-- Given entries follows --

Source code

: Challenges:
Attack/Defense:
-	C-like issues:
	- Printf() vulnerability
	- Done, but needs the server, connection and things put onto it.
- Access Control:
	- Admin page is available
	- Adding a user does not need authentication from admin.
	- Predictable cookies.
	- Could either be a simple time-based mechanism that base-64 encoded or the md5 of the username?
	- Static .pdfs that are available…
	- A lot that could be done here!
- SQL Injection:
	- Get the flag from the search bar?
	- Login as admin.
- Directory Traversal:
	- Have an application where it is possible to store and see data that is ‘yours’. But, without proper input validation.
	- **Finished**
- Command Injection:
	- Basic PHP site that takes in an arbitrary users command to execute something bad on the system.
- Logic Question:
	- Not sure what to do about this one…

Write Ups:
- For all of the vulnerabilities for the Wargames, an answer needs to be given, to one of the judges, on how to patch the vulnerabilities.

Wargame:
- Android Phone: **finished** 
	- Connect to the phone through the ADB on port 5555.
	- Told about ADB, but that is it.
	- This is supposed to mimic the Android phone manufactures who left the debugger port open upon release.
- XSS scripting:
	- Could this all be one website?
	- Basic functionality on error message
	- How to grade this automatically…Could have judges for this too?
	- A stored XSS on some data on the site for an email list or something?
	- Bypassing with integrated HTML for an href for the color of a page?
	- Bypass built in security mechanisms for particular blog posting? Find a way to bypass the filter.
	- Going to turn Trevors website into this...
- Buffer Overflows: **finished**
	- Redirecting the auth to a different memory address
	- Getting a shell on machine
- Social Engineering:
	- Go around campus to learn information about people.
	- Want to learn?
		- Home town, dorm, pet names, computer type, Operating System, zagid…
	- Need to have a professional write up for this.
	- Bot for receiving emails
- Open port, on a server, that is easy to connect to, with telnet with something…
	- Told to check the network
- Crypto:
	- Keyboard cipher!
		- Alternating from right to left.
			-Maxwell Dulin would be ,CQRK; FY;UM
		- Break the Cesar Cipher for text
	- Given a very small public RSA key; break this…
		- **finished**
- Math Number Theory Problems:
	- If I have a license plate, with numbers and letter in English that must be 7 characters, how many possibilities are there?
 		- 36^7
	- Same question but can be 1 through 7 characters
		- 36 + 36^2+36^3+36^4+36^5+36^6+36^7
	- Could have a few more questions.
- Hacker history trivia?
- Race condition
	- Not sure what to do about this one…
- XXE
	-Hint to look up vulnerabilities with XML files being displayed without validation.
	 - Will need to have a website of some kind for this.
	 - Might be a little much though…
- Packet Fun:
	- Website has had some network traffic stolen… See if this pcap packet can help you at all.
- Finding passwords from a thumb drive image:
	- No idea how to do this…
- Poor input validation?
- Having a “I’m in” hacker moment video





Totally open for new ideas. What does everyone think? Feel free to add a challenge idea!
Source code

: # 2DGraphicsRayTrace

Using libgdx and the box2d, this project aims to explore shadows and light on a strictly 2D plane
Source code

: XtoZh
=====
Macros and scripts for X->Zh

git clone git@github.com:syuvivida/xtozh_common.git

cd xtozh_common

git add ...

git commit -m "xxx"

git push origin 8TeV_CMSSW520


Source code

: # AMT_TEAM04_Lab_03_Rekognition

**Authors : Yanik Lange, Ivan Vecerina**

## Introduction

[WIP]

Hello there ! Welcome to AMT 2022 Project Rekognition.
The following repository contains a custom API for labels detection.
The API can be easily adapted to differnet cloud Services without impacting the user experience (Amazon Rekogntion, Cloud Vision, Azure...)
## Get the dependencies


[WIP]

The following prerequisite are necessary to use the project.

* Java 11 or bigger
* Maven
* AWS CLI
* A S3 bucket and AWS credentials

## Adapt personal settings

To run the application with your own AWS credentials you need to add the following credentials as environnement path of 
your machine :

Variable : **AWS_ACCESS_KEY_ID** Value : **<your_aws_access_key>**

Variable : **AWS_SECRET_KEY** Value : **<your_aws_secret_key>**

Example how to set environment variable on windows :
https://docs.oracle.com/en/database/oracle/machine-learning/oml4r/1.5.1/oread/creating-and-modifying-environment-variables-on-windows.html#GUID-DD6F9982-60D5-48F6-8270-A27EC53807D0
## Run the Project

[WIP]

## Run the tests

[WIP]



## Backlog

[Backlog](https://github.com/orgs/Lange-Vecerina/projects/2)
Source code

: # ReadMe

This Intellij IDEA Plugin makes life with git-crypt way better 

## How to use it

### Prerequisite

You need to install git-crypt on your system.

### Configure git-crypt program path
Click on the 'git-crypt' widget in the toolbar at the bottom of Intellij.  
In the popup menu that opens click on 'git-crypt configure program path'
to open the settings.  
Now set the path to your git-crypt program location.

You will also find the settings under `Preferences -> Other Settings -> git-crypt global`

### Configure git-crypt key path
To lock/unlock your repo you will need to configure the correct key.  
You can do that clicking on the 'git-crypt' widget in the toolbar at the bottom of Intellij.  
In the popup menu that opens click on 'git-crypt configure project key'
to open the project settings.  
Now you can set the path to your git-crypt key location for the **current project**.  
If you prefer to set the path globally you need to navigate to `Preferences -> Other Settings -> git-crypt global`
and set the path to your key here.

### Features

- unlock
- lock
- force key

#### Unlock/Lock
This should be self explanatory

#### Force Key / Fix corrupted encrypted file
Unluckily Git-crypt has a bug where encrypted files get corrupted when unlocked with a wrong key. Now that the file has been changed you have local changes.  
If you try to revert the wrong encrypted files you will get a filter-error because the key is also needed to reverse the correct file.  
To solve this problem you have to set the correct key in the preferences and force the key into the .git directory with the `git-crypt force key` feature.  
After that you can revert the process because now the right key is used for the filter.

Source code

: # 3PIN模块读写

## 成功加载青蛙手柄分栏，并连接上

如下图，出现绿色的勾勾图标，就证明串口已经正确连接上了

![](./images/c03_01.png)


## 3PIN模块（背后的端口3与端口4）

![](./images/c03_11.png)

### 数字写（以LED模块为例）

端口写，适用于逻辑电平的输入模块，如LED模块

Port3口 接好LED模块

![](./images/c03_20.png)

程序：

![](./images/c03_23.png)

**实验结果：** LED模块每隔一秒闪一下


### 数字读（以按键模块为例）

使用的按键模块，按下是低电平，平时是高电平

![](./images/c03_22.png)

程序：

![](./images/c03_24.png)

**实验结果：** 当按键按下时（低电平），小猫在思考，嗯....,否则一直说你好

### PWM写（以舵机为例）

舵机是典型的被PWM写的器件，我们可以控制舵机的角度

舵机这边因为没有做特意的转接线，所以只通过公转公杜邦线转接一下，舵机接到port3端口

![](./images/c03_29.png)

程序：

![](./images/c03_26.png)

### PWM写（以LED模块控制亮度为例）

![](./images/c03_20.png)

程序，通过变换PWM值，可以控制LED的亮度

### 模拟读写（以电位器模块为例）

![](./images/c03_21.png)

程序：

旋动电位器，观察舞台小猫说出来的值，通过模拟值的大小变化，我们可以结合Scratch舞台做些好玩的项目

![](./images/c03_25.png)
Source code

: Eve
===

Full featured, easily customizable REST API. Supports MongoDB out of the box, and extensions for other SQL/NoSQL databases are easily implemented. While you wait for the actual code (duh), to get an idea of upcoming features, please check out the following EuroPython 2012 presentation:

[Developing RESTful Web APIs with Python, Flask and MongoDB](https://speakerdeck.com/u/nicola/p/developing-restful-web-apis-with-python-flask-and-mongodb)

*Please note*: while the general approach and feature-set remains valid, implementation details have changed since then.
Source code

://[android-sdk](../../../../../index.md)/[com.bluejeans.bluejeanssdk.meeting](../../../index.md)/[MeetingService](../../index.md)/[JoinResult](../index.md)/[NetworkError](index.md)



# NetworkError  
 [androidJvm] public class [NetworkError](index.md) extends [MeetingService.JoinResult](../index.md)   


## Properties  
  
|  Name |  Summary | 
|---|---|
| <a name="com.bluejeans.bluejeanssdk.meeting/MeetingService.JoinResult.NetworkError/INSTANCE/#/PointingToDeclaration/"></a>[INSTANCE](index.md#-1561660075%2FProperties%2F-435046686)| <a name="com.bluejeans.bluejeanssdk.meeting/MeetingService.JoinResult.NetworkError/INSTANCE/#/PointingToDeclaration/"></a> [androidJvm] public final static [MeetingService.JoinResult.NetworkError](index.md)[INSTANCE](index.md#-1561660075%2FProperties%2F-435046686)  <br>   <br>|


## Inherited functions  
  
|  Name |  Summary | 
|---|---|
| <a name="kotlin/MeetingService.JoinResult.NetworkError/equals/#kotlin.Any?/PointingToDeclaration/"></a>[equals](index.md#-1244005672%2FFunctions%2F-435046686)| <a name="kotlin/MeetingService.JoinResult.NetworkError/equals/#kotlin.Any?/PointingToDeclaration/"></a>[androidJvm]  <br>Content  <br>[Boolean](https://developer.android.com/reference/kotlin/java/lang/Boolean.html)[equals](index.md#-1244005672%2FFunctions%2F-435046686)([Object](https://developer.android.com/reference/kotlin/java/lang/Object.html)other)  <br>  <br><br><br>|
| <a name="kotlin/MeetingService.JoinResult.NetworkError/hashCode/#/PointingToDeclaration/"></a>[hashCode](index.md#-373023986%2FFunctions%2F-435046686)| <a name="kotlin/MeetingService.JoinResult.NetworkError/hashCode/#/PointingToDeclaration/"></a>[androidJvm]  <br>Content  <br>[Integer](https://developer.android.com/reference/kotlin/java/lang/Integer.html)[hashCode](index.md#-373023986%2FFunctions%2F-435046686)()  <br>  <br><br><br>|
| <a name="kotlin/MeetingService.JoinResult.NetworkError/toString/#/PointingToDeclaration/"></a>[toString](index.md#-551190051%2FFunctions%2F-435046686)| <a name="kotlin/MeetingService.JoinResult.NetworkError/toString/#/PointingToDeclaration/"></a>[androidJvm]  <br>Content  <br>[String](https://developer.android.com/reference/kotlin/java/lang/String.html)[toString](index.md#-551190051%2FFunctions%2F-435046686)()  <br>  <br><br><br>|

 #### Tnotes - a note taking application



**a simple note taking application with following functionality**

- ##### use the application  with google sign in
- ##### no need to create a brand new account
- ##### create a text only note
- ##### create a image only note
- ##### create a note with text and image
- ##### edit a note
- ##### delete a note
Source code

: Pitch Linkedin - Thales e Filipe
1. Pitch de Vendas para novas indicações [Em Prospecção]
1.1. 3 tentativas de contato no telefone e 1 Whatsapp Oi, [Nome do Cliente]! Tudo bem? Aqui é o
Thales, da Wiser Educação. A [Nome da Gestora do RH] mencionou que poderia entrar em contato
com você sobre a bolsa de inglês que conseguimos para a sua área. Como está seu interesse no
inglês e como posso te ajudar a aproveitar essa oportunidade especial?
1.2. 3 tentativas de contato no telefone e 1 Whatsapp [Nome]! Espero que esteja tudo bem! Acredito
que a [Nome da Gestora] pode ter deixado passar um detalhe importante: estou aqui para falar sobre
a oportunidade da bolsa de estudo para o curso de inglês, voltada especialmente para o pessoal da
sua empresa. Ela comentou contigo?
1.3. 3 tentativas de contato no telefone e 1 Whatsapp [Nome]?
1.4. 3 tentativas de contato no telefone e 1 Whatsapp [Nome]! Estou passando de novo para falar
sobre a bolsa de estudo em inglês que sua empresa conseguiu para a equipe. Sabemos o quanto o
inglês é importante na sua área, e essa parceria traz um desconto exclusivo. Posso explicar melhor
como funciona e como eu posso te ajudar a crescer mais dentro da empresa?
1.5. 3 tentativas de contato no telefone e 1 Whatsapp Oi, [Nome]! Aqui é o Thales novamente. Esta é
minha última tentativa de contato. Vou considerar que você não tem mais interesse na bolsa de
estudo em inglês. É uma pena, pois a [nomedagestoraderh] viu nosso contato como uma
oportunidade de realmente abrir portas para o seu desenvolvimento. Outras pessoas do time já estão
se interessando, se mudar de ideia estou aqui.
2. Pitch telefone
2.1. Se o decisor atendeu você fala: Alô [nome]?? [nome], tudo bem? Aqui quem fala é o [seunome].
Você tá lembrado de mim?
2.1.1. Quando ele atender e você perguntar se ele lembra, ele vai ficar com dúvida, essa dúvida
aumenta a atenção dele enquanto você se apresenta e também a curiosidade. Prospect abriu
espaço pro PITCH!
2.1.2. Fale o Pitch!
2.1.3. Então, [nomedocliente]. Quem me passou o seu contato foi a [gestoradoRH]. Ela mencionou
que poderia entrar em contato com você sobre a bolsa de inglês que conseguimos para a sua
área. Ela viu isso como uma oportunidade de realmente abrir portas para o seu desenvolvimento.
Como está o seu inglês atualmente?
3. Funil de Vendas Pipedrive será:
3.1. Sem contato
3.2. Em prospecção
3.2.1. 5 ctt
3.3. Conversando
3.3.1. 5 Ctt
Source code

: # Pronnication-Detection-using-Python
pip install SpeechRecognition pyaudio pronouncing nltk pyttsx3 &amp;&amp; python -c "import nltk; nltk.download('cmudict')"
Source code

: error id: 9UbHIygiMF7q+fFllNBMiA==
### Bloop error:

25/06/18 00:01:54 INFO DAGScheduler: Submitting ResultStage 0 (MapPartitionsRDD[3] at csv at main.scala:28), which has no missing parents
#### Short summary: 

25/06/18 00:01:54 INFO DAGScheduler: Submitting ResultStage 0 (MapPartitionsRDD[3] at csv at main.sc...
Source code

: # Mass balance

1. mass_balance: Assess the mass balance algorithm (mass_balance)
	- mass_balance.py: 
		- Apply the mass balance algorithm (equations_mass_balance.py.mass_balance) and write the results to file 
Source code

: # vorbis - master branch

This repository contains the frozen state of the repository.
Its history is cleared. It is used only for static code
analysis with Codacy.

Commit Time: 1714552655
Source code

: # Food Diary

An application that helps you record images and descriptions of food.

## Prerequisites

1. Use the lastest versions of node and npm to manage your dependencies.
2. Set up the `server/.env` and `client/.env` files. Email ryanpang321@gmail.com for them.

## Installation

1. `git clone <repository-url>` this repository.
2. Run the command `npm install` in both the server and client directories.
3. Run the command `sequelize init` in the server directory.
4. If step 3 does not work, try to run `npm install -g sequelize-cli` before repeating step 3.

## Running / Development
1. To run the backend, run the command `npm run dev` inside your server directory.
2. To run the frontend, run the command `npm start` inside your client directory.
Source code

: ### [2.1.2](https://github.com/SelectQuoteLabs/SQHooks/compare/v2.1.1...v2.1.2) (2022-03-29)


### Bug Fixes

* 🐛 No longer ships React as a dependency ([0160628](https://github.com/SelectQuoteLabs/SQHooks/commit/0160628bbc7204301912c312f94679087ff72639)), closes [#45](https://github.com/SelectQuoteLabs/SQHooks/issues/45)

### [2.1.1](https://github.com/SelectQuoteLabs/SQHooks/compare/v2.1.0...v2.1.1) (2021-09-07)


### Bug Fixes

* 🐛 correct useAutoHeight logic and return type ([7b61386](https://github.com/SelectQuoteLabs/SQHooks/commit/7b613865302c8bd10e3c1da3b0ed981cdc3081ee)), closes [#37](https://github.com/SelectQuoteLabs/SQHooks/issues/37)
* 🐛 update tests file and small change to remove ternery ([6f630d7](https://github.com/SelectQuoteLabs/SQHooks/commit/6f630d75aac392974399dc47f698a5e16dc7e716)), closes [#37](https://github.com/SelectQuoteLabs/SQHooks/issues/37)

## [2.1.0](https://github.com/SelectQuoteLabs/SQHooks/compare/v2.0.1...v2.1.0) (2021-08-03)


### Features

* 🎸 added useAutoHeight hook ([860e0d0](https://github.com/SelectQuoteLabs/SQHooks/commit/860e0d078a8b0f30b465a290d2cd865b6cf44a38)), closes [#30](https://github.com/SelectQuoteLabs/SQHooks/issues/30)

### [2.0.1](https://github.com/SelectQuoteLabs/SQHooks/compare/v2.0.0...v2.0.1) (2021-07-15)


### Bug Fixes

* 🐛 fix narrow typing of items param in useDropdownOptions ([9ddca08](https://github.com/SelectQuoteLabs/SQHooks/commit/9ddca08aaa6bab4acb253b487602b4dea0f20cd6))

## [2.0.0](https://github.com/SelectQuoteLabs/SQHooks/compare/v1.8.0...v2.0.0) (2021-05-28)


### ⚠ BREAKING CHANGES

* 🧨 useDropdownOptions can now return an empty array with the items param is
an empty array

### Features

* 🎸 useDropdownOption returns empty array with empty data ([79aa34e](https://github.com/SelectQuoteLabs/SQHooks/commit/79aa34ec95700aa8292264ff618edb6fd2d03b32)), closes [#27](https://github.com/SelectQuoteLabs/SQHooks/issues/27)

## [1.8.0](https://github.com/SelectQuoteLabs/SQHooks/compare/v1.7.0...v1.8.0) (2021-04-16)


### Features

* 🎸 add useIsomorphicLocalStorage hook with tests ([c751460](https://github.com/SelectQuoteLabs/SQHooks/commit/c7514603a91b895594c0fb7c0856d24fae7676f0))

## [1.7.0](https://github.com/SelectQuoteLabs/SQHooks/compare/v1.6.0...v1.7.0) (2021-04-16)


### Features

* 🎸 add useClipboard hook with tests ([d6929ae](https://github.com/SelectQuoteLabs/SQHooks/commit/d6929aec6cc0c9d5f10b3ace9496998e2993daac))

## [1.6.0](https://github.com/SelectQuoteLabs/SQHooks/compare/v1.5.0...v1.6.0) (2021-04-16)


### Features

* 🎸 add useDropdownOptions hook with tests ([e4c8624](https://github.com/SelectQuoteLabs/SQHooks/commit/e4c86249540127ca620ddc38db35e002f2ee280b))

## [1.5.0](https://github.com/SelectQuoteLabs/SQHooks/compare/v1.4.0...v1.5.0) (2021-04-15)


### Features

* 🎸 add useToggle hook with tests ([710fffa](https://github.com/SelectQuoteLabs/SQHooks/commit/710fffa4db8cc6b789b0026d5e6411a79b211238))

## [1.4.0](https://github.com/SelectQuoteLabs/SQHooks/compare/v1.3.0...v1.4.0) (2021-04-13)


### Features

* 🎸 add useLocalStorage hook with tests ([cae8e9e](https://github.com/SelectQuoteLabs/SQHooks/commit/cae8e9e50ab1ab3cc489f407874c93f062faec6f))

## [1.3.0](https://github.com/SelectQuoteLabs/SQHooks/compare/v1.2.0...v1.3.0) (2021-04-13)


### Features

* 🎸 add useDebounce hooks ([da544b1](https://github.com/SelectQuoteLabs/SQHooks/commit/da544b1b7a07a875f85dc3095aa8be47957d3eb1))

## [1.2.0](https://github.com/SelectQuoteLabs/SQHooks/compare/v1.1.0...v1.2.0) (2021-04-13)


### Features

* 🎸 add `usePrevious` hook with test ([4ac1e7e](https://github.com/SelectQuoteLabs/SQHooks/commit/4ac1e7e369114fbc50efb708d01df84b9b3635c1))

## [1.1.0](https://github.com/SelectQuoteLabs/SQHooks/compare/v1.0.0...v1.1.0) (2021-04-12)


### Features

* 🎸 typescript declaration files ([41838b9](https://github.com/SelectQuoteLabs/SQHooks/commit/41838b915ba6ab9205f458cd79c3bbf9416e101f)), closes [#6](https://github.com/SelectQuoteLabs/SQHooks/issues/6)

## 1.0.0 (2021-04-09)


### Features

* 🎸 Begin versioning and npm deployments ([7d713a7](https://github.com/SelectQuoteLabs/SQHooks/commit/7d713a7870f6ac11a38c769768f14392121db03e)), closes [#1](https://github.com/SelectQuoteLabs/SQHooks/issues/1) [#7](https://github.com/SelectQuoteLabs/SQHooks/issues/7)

-- Given entries concluded --

▶ **Assignment**: What lines of the data include the word "popup"? Copy each of them.

▶ **Response area**:
In the popup menu that opens click on 'git-crypt configure program path'
In the popup menu that opens click on 'git-crypt configure project key'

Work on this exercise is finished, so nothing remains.